**Your instructions:** Across these entries, count the lines holding the string "autoref"; the number is the whole answer.
[[ Stored data open ]]
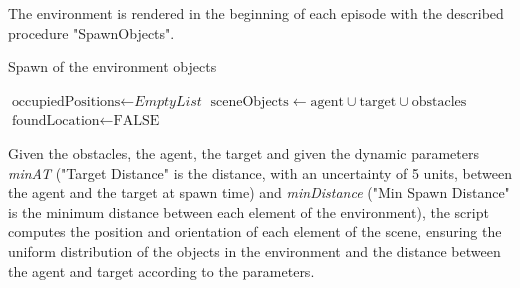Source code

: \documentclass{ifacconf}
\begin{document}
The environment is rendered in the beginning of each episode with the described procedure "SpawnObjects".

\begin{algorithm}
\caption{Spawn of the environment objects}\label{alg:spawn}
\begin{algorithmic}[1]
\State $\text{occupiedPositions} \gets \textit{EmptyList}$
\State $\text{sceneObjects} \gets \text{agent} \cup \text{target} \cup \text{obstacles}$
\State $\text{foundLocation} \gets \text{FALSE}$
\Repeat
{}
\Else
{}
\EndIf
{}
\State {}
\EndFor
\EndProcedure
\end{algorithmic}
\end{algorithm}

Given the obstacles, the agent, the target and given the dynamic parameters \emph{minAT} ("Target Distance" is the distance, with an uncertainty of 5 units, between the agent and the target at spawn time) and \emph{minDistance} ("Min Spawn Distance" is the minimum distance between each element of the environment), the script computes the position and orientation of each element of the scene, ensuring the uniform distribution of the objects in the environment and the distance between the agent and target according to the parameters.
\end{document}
[[ Stored data closed ]]
[[ Stored data open ]]
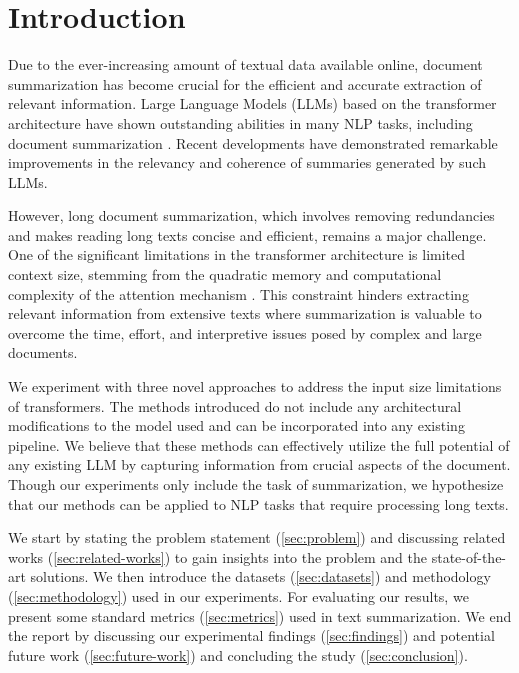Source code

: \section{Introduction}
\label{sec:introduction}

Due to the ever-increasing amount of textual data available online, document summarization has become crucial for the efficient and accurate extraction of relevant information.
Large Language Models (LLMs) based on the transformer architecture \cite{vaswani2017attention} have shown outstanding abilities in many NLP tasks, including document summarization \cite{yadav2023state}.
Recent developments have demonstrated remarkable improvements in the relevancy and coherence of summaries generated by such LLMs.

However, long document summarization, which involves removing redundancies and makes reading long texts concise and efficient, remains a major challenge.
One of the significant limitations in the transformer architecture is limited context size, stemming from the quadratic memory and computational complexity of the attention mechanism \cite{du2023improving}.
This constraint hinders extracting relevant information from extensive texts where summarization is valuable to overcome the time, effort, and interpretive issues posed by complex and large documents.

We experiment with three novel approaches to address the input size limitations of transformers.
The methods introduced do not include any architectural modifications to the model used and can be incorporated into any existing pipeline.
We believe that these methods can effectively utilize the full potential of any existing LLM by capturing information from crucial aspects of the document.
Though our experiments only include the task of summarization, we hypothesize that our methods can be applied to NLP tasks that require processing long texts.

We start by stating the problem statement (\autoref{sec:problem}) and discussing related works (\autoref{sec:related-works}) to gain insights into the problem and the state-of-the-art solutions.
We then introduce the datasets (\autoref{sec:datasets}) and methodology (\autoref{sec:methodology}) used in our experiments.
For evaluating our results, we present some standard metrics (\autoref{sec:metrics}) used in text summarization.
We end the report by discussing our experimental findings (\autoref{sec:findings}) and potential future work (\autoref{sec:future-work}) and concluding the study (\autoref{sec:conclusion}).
[[ Stored data closed ]]
[[ Stored data open ]]
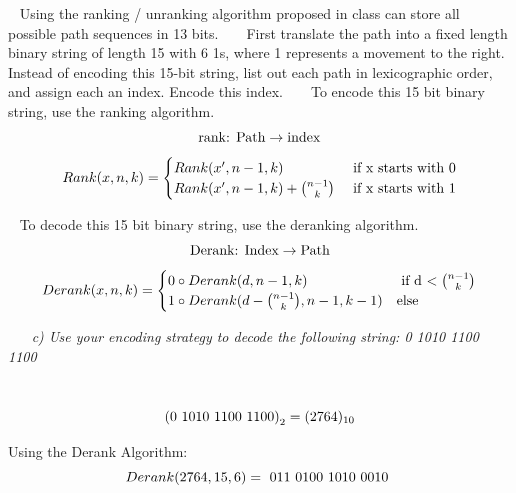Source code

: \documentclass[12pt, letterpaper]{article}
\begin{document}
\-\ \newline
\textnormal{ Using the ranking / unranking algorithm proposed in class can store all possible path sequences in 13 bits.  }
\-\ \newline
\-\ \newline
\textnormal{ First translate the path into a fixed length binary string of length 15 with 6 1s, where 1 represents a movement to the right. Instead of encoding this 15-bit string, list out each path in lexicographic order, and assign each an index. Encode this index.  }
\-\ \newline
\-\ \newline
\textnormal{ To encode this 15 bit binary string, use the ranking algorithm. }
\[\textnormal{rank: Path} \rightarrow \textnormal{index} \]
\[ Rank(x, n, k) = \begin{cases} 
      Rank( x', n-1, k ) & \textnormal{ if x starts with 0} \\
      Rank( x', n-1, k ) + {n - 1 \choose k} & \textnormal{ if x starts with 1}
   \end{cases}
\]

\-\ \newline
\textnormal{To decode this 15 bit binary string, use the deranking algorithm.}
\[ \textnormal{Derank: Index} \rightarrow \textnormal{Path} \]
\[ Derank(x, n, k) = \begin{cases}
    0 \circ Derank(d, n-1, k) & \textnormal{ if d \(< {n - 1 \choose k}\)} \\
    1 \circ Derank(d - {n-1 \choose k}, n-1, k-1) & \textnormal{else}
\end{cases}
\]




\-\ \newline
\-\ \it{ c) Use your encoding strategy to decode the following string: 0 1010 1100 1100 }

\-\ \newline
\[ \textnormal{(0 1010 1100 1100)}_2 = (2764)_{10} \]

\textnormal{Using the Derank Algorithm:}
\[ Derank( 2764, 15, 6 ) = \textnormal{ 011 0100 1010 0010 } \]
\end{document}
[[ Stored data closed ]]
**Output for this task:** 4